If the records below hold pictures, omit them, and print exactly the lines from the first line through the line containing "## Growth and development", inclusive.

• Data
- - -
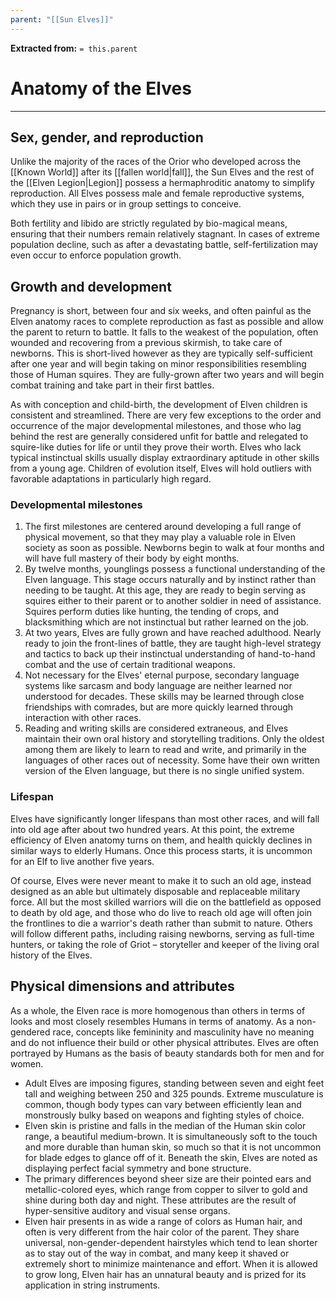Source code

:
 ```yaml
---
parent: "[[Sun Elves]]"
---
```

**Extracted from:** `= this.parent`
# Anatomy of the Elves

---

## Sex, gender, and reproduction

Unlike the majority of the races of the Orior who developed across the [[Known World]] after its [[fallen world|fall]], the Sun Elves and the rest of the [[Elven Legion|Legion]] possess a hermaphroditic anatomy to simplify reproduction. All Elves possess male and female reproductive systems, which they use in pairs or in group settings to conceive.

Both fertility and libido are strictly regulated by bio-magical means, ensuring that their numbers remain relatively stagnant. In cases of extreme population decline, such as after a devastating battle, self-fertilization may even occur to enforce population growth.

## Growth and development

Pregnancy is short, between four and six weeks, and often painful as the Elven anatomy races to complete reproduction as fast as possible and allow the parent to return to battle. It falls to the weakest of the population, often wounded and recovering from a previous skirmish, to take care of newborns. This is short-lived however as they are typically self-sufficient after one year and will begin taking on minor responsibilities resembling those of Human squires. They are fully-grown after two years and will begin combat training and take part in their first battles.

As with conception and child-birth, the development of Elven children is consistent and streamlined. There are very few exceptions to the order and occurrence of the major developmental milestones, and those who lag behind the rest are generally considered unfit for battle and relegated to squire-like duties for life or until they prove their worth. Elves who lack typical instinctual skills usually display extraordinary aptitude in other skills from a young age. Children of evolution itself, Elves will hold outliers with favorable adaptations in particularly high regard.

### Developmental milestones

1) The first milestones are centered around developing a full range of physical movement, so that they may play a valuable role in Elven society as soon as possible. Newborns begin to walk at four months and will have full mastery of their body by eight months.
2) By twelve months, younglings possess a functional understanding of the Elven language. This stage occurs naturally and by instinct rather than needing to be taught. At this age, they are ready to begin serving as squires either to their parent or to another soldier in need of assistance. Squires perform duties like hunting, the tending of crops, and blacksmithing which are not instinctual but rather learned on the job.
3) At two years, Elves are fully grown and have reached adulthood. Nearly ready to join the front-lines of battle, they are taught high-level strategy and tactics to back up their instinctual understanding of hand-to-hand combat and the use of certain traditional weapons.
4) Not necessary for the Elves' eternal purpose, secondary language systems like sarcasm and body language are neither learned nor understood for decades. These skills may be learned through close friendships with comrades, but are more quickly learned through interaction with other races.
5) Reading and writing skills are considered extraneous, and Elves maintain their own oral history and storytelling traditions. Only the oldest among them are likely to learn to read and write, and primarily in the languages of other races out of necessity. Some have their own written version of the Elven language, but there is no single unified system.

### Lifespan

Elves have significantly longer lifespans than most other races, and will fall into old age after about two hundred years. At this point, the extreme efficiency of Elven anatomy turns on them, and health quickly declines in similar ways to elderly Humans. Once this process starts, it is uncommon for an Elf to live another five years.

Of course, Elves were never meant to make it to such an old age, instead designed as an able but ultimately disposable and replaceable military force. All but the most skilled warriors will die on the battlefield as opposed to death by old age, and those who do live to reach old age will often join the frontlines to die a warrior's death rather than submit to nature. Others will follow different paths, including raising newborns, serving as full-time hunters, or taking the role of Griot – storyteller and keeper of the living oral history of the Elves.

## Physical dimensions and attributes

As a whole, the Elven race is more homogenous than others in terms of looks and most closely resembles Humans in terms of anatomy. As a non-gendered race, concepts like femininity and masculinity have no meaning and do not influence their build or other physical attributes. Elves are often portrayed by Humans as the basis of beauty standards both for men and for women.

- Adult Elves are imposing figures, standing between seven and eight feet tall and weighing between 250 and 325 pounds. Extreme musculature is common, though body types can vary between efficiently lean and monstrously bulky based on weapons and fighting styles of choice.
- Elven skin is pristine and falls in the median of the Human skin color range, a beautiful medium-brown. It is simultaneously soft to the touch and more durable than human skin, so much so that it is not uncommon for blade edges to glance off of it. Beneath the skin, Elves are noted as displaying perfect facial symmetry and bone structure.
- The primary differences beyond sheer size are their pointed ears and metallic-colored eyes, which range from copper to silver to gold and shine during both day and night. These attributes are the result of hyper-sensitive auditory and visual sense organs.
- Elven hair presents in as wide a range of colors as Human hair, and often is very different from the hair color of the parent. They share universal, non-gender-dependent hairstyles which tend to lean shorter as to stay out of the way in combat, and many keep it shaved or extremely short to minimize maintenance and effort. When it is allowed to grow long, Elven hair has an unnatural beauty and is prized for its application in string instruments.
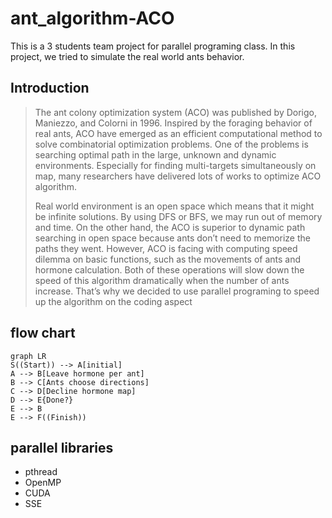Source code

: 
# ant_algorithm-ACO
This is a 3 students team project for parallel programing class. In this project, we tried to simulate the real world ants behavior. 

## Introduction
>  The ant colony optimization system (ACO) was published by Dorigo, Maniezzo, and Colorni in 1996. Inspired by the foraging behavior of real ants, ACO have emerged as an efficient computational method to solve combinatorial optimization problems. One of the problems is searching optimal path in the large, unknown and dynamic environments. Especially for finding multi-targets simultaneously on map, many researchers have delivered lots of works to optimize ACO algorithm.  
>    
>  Real world environment is an open space which means that it might be infinite solutions. By using DFS or BFS, we may run out of memory and time. On the other hand, the ACO is superior to dynamic path searching in open space because ants don’t need to memorize the paths they went. However, ACO is facing with computing speed dilemma on basic functions, such as the movements of ants and hormone calculation. Both of these operations will slow down the speed of this algorithm dramatically when the number of ants increase. That’s why we decided to use parallel programing to speed up the algorithm on the coding aspect

## flow chart

```mermaid
graph LR
S((Start)) --> A[initial]
A --> B[Leave hormone per ant]
B --> C[Ants choose directions]
C --> D[Decline hormone map]
D --> E{Done?}
E --> B
E --> F((Finish))
```

## parallel libraries
* pthread
* OpenMP
* CUDA
* SSE
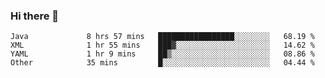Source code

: ### Hi there 👋

<!--
**urzz/urzz** is a ✨ _special_ ✨ repository because its `README.md` (this file) appears on your GitHub profile.

Here are some ideas to get you started:

- 🔭 I’m currently working on ...
- 🌱 I’m currently learning ...
- 👯 I’m looking to collaborate on ...
- 🤔 I’m looking for help with ...
- 💬 Ask me about ...
- 📫 How to reach me: ...
- 😄 Pronouns: ...
- ⚡ Fun fact: ...
-->

<!--START_SECTION:waka-->

```text
Java             8 hrs 57 mins   █████████████████░░░░░░░░   68.19 %
XML              1 hr 55 mins    ███▓░░░░░░░░░░░░░░░░░░░░░   14.62 %
YAML             1 hr 9 mins     ██▒░░░░░░░░░░░░░░░░░░░░░░   08.86 %
Other            35 mins         █░░░░░░░░░░░░░░░░░░░░░░░░   04.44 %
```

<!--END_SECTION:waka-->

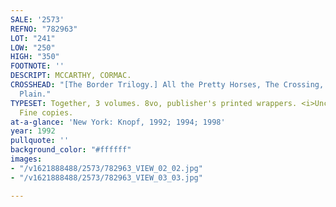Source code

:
 ```yaml
---
SALE: '2573'
REFNO: "782963"
LOT: "241"
LOW: "250"
HIGH: "350"
FOOTNOTE: ''
DESCRIPT: MCCARTHY, CORMAC.
CROSSHEAD: "[The Border Trilogy.] All the Pretty Horses, The Crossing, Cities of the
  Plain."
TYPESET: Together, 3 volumes. 8vo, publisher's printed wrappers. <i>Uncorrected proofs.</i>
  Fine copies.
at-a-glance: 'New York: Knopf, 1992; 1994; 1998'
year: 1992
pullquote: ''
background_color: "#ffffff"
images:
- "/v1621888488/2573/782963_VIEW_02_02.jpg"
- "/v1621888488/2573/782963_VIEW_03_03.jpg"

---
```

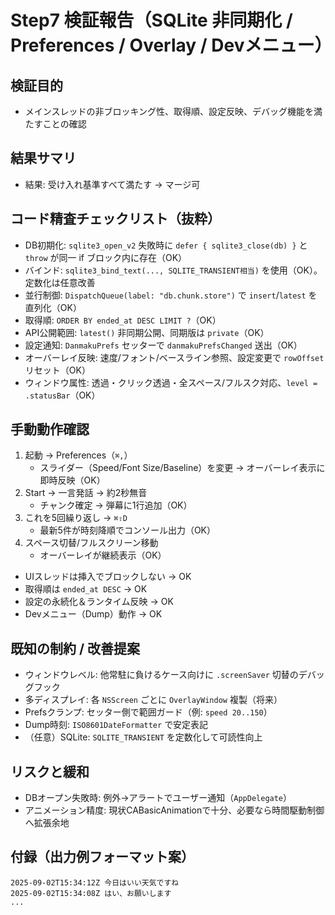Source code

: # Step7 検証報告（SQLite 非同期化 / Preferences / Overlay / Devメニュー）

## 検証目的
- メインスレッドの非ブロッキング性、取得順、設定反映、デバッグ機能を満たすことの確認

## 結果サマリ
- 結果: 受け入れ基準すべて満たす → マージ可

## コード精査チェックリスト（抜粋）
- DB初期化: `sqlite3_open_v2` 失敗時に `defer { sqlite3_close(db) }` と `throw` が同一 if ブロック内に存在（OK）
- バインド: `sqlite3_bind_text(..., SQLITE_TRANSIENT相当)` を使用（OK）。定数化は任意改善
- 並行制御: `DispatchQueue(label: "db.chunk.store")` で `insert`/`latest` を直列化（OK）
- 取得順: `ORDER BY ended_at DESC LIMIT ?`（OK）
- API公開範囲: `latest()` 非同期公開、同期版は `private`（OK）
- 設定通知: `DanmakuPrefs` セッターで `danmakuPrefsChanged` 送出（OK）
- オーバーレイ反映: 速度/フォント/ベースライン参照、設定変更で `rowOffset` リセット（OK）
- ウィンドウ属性: 透過・クリック透過・全スペース/フルスク対応、`level = .statusBar`（OK）

## 手動動作確認
1. 起動 → Preferences（`⌘,`）
   - スライダー（Speed/Font Size/Baseline）を変更 → オーバーレイ表示に即時反映（OK）
2. Start → 一言発話 → 約2秒無音
   - チャンク確定 → 弾幕に1行追加（OK）
3. これを5回繰り返し → `⌘⇧D`
   - 最新5件が時刻降順でコンソール出力（OK）
4. スペース切替/フルスクリーン移動
   - オーバーレイが継続表示（OK）

- UIスレッドは挿入でブロックしない → OK
- 取得順は `ended_at DESC` → OK
- 設定の永続化＆ランタイム反映 → OK
- Devメニュー（Dump）動作 → OK

## 既知の制約 / 改善提案
- ウィンドウレベル: 他常駐に負けるケース向けに `.screenSaver` 切替のデバッグフック
- 多ディスプレイ: 各 `NSScreen` ごとに `OverlayWindow` 複製（将来）
- Prefsクランプ: セッター側で範囲ガード（例: `speed 20..150`）
- Dump時刻: `ISO8601DateFormatter` で安定表記
- （任意）SQLite: `SQLITE_TRANSIENT` を定数化して可読性向上

## リスクと緩和
- DBオープン失敗時: 例外→アラートでユーザー通知（`AppDelegate`）
- アニメーション精度: 現状CABasicAnimationで十分、必要なら時間駆動制御へ拡張余地

## 付録（出力例フォーマット案）
```
2025-09-02T15:34:12Z 今日はいい天気ですね
2025-09-02T15:34:08Z はい、お願いします
...
```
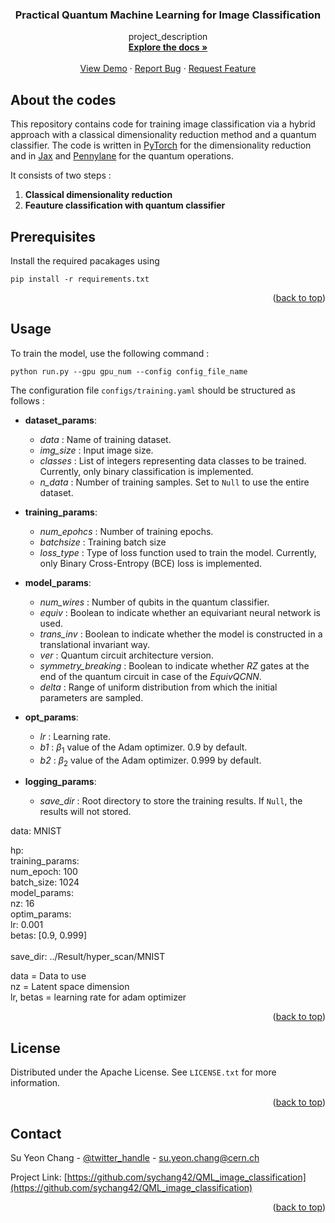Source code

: <!--Back to the top -->
<a name="readme-top"></a>


<div align="center">
<h3 align="center">Practical Quantum Machine Learning for Image Classification</h3>
  <p align="center">
    project_description
    <br />
    <a href="https://github.com/github_username/repo_name"><strong>Explore the docs »</strong></a>
    <br />
    <br />
    <a href="https://github.com/github_username/repo_name">View Demo</a>
    ·
    <a href="https://github.com/sychang42/QML_image_classification/issues">Report Bug</a>
    ·
    <a href="https://github.com/sychang42/QML_image_classification/issues">Request Feature</a>
  </p>
</div>


## About the codes

This repository contains code for training image classification via a hybrid approach with a classical dimensionality reduction method and a quantum classifier. The code is written in [PyTorch]() for the dimensionality reduction and in [Jax](https://github.com/google/jax) and [Pennylane](https://github.com/PennyLaneAI/pennylane) for the quantum operations. 

It consists of two steps : 

1. __Classical dimensionality reduction__
2. __Feauture classification with quantum classifier__


## Prerequisites
Install the required pacakages using

```
pip install -r requirements.txt
```

<p align="right">(<a href="#readme-top">back to top</a>)</p>


## Usage

To train the model, use the following command : 

```
python run.py --gpu gpu_num --config config_file_name
```

The configuration file `configs/training.yaml` should be structured as follows : 

* __dataset_params__: 
  - *data* : Name of training dataset. 
  - *img_size* : Input image size.
  - *classes* : List of integers representing data classes to be trained. Currently, only binary classification is implemented.
  - *n_data* : Number of training samples. Set to `Null` to use the entire dataset.

* __training_params__: 
  - *num_epohcs* : Number of training epochs. 
  - *batchsize* : Training batch size
  - *loss_type* : Type of loss function used to train the model. Currently, only Binary Cross-Entropy (BCE) loss is implemented.
  
* __model_params__: 
  - *num_wires* : Number of qubits in the quantum classifier. 
  - *equiv* : Boolean to indicate whether an equivariant neural network is used. 
  - *trans_inv* : Boolean to indicate whether the model is constructed in a translational invariant way. 
  - *ver* :  Quantum circuit architecture version. 
  - *symmetry_breaking* : Boolean to indicate whether $RZ$ gates at the end of the quantum circuit in case of the *EquivQCNN*. 
  - *delta* : Range of uniform distribution from which the initial parameters are sampled.  
  
* __opt_params__: 
  - *lr* : Learning rate. 
  - *b1* : $\beta_1$ value of the Adam optimizer. 0.9 by default. 
  - *b2* : $\beta_2$ value of the Adam optimizer. 0.999 by default.

* __logging_params__: 
  - *save_dir* : Root directory to store the training results. If `Null`, the results will not stored.



data: MNIST  <br />

hp: <br />
  training_params: <br />
    num_epoch: 100 <br />
    batch_size: 1024<br />
  model_params: <br />
    nz: 16 <br />
  optim_params: <br />
    lr: 0.001<br />
    betas: [0.9, 0.999]<br />
<br />
save_dir: ../Result/hyper_scan/MNIST<br />


data = Data to use <br />
nz = Latent space dimension <br /> 
lr, betas = learning rate for adam optimizer <br /> 

<p align="right">(<a href="#readme-top">back to top</a>)</p>



## License

Distributed under the Apache License. See `LICENSE.txt` for more information.

<p align="right">(<a href="#readme-top">back to top</a>)</p>


<!-- CONTACT -->
## Contact

Su Yeon Chang - [@twitter_handle](https://twitter.com/SyChang97) - su.yeon.chang@cern.ch

Project Link: [https://github.com/sychang42/QML_image_classification](https://github.com/sychang42/QML_image_classification)

<p align="right">(<a href="#readme-top">back to top</a>)</p>


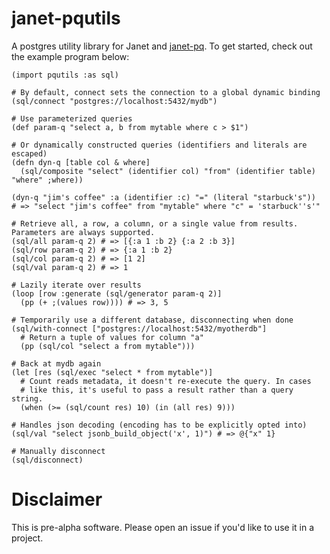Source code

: # janet-pqutils

A postgres utility library for Janet and [janet-pq](https://github.com/andrewchambers/janet-pq). To get started, check out the example program below:

```
(import pqutils :as sql)

# By default, connect sets the connection to a global dynamic binding
(sql/connect "postgres://localhost:5432/mydb")

# Use parameterized queries
(def param-q "select a, b from mytable where c > $1")

# Or dynamically constructed queries (identifiers and literals are escaped)
(defn dyn-q [table col & where]
  (sql/composite "select" (identifier col) "from" (identifier table) "where" ;where))

(dyn-q "jim's coffee" :a (identifier :c) "=" (literal "starbuck's"))
# => "select "jim's coffee" from "mytable" where "c" = 'starbuck''s'"

# Retrieve all, a row, a column, or a single value from results. Parameters are always supported.
(sql/all param-q 2) # => [{:a 1 :b 2} {:a 2 :b 3}]
(sql/row param-q 2) # => {:a 1 :b 2}
(sql/col param-q 2) # => [1 2]
(sql/val param-q 2) # => 1

# Lazily iterate over results
(loop [row :generate (sql/generator param-q 2)]
  (pp (+ ;(values row)))) # => 3, 5

# Temporarily use a different database, disconnecting when done
(sql/with-connect ["postgres://localhost:5432/myotherdb"]
  # Return a tuple of values for column "a"
  (pp (sql/col "select a from mytable")))

# Back at mydb again
(let [res (sql/exec "select * from mytable")]
  # Count reads metadata, it doesn't re-execute the query. In cases
  # like this, it's useful to pass a result rather than a query string.
  (when (>= (sql/count res) 10) (in (all res) 9)))

# Handles json decoding (encoding has to be explicitly opted into)
(sql/val "select jsonb_build_object('x', 1)") # => @{"x" 1}

# Manually disconnect
(sql/disconnect)
```

# Disclaimer

This is pre-alpha software. Please open an issue if you'd like to use it in a project.
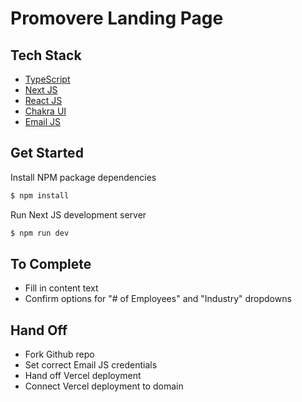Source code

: # Promovere Landing Page

## Tech Stack

-  [TypeScript](https://github.com/microsoft/TypeScript)
-  [Next JS](https://github.com/vercel/next.js)
-  [React JS](https://github.com/facebook/react)
-  [Chakra UI](https://github.com/chakra-ui/chakra-ui)
-  [Email JS](https://github.com/emailjs-com/emailjs-sdk)

## Get Started

Install NPM package dependencies

```bash
$ npm install
```

Run Next JS development server

```bash
$ npm run dev
```

## To Complete

-  Fill in content text
-  Confirm options for "# of Employees" and "Industry" dropdowns

## Hand Off

-  Fork Github repo
-  Set correct Email JS credentials
-  Hand off Vercel deployment
-  Connect Vercel deployment to domain

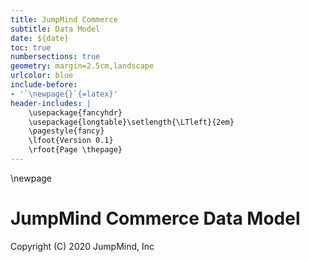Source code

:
 ```yaml
---
title: JumpMind Commerce 
subtitle: Data Model
date: ${date}
toc: true
numbersections: true
geometry: margin=2.5cm,landscape
urlcolor: blue
include-before:
- '`\newpage{}`{=latex}'
header-includes: |
    \usepackage{fancyhdr}
    \usepackage{longtable}\setlength{\LTleft}{2em}
    \pagestyle{fancy}
    \lfoot{Version 0.1}
    \rfoot{Page \thepage}    
---
```

\newpage
# JumpMind Commerce Data Model

Copyright (C) 2020 JumpMind, Inc

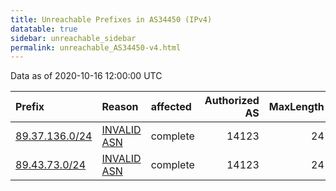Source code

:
 ```yaml
---
title: Unreachable Prefixes in AS34450 (IPv4)
datatable: true
sidebar: unreachable_sidebar
permalink: unreachable_AS34450-v4.html
---
```


Data as of 2020-10-16 12:00:00 UTC


<div class="datatable-begin"></div>

| Prefix                                                 | Reason                                                                                                | affected   |   Authorized AS |   MaxLength | Anchor                                         |   unreachable /24s |
|:-------------------------------------------------------|:------------------------------------------------------------------------------------------------------|:-----------|----------------:|------------:|:-----------------------------------------------|-------------------:|
| [89.37.136.0/24](https://stat.ripe.net/89.37.136.0/24) | [INVALID ASN](https://rpki-validator.ripe.net/announcement-preview?asn=AS34450&prefix=89.37.136.0/24) | complete   |           14123 |          24 | [RIPE](unreachable_RIPE_NCC_RPKI_Root-v4.html) |                  1 |
| [89.43.73.0/24](https://stat.ripe.net/89.43.73.0/24)   | [INVALID ASN](https://rpki-validator.ripe.net/announcement-preview?asn=AS34450&prefix=89.43.73.0/24)  | complete   |           14123 |          24 | [RIPE](unreachable_RIPE_NCC_RPKI_Root-v4.html) |                  1 |

<div class="datatable-end"></div>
- - -
• Solution below
Source code

:
 ```yaml
---
parent: "[[Sun Elves]]"
---
```

**Extracted from:** `= this.parent`
# Anatomy of the Elves

---

## Sex, gender, and reproduction

Unlike the majority of the races of the Orior who developed across the [[Known World]] after its [[fallen world|fall]], the Sun Elves and the rest of the [[Elven Legion|Legion]] possess a hermaphroditic anatomy to simplify reproduction. All Elves possess male and female reproductive systems, which they use in pairs or in group settings to conceive.

Both fertility and libido are strictly regulated by bio-magical means, ensuring that their numbers remain relatively stagnant. In cases of extreme population decline, such as after a devastating battle, self-fertilization may even occur to enforce population growth.

## Growth and development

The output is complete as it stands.